[Items from a dataset]
=== Section Start ===

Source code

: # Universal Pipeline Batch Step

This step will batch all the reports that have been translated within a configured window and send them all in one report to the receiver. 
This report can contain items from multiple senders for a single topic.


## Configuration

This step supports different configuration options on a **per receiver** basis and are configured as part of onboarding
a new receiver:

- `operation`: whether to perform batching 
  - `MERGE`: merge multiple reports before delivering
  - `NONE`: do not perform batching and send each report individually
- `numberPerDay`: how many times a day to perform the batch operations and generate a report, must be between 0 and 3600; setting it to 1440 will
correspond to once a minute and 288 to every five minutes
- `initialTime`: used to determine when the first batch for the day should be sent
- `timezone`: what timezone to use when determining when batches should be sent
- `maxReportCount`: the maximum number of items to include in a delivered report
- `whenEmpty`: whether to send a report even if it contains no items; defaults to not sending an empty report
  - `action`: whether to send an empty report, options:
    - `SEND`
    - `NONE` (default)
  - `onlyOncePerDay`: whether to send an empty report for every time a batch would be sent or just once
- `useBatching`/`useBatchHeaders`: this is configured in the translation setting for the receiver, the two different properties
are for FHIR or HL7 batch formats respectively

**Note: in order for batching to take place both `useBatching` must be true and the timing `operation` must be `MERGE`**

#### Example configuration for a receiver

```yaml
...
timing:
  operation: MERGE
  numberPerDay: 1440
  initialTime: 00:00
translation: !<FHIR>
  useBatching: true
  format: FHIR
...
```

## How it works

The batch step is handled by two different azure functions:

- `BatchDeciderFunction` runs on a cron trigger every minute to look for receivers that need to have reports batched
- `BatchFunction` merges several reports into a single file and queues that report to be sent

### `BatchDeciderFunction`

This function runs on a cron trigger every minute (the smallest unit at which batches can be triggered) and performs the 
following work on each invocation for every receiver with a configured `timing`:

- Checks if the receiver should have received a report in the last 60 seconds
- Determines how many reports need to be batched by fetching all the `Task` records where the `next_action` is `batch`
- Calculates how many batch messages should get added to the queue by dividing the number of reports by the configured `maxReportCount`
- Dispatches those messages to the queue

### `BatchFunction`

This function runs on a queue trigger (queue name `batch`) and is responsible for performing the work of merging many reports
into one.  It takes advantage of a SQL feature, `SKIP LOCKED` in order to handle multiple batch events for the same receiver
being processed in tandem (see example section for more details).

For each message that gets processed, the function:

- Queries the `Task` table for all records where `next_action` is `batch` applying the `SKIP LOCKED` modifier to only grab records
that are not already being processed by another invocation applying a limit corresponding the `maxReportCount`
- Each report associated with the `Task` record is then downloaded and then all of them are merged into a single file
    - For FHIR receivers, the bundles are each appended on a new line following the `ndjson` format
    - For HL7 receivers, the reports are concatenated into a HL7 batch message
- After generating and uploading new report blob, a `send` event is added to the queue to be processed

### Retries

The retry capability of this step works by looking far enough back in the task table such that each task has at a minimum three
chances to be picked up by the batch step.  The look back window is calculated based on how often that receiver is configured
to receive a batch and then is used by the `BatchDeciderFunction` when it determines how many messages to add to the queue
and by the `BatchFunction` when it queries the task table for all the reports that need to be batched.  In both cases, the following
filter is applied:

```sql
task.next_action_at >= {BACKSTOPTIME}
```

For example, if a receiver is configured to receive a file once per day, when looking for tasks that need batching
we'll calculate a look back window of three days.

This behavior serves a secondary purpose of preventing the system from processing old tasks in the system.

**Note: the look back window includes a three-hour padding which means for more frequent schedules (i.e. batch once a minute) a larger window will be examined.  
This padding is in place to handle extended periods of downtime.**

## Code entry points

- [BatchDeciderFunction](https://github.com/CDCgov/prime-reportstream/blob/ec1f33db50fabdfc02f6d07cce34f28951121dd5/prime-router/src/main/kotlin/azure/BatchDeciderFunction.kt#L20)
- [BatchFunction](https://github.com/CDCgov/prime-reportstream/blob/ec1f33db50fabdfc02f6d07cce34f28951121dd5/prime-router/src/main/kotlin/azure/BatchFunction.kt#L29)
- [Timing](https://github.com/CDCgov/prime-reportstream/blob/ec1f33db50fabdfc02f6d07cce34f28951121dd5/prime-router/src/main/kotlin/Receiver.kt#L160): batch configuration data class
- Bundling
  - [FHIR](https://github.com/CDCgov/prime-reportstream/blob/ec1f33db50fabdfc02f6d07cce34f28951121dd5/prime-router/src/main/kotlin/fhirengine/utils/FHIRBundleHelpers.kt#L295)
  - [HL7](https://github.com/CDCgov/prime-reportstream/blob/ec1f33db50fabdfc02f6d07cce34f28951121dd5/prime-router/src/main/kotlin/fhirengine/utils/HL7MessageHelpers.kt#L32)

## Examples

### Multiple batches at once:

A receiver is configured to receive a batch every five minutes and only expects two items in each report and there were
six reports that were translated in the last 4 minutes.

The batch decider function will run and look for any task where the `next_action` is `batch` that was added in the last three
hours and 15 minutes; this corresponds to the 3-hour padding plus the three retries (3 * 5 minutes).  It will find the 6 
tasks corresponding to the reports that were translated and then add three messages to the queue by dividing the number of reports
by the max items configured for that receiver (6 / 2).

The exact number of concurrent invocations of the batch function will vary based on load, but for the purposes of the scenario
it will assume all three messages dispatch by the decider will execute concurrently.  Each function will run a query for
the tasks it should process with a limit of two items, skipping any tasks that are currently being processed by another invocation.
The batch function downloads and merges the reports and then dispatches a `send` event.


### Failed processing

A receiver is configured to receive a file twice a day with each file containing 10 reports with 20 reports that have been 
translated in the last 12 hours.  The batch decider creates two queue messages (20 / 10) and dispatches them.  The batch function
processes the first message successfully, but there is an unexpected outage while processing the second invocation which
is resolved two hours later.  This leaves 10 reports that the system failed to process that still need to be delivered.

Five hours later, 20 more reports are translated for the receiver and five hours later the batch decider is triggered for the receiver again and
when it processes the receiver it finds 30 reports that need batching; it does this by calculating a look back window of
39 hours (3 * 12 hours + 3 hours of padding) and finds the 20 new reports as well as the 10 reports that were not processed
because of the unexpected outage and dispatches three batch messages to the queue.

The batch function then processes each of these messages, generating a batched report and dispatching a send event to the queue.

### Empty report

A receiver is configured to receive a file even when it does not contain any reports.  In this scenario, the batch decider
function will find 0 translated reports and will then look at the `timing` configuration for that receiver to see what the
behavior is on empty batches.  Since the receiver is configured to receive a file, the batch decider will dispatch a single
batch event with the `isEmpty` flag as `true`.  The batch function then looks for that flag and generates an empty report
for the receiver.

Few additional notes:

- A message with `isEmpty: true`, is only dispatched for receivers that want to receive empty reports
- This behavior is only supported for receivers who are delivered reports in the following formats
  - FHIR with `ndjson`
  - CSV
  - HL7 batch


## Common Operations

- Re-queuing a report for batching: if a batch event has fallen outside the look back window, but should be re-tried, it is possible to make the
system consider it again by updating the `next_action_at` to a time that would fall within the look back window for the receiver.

=== Section End ===

An exact copy of the lines above, from the one containing "that are not" down to the one containing "- For FHIR receivers, the" and including both, is the whole answer; retype it and nothing else.

that are not already being processed by another invocation applying a limit corresponding the `maxReportCount`
- Each report associated with the `Task` record is then downloaded and then all of them are merged into a single file
    - For FHIR receivers, the bundles are each appended on a new line following the `ndjson` format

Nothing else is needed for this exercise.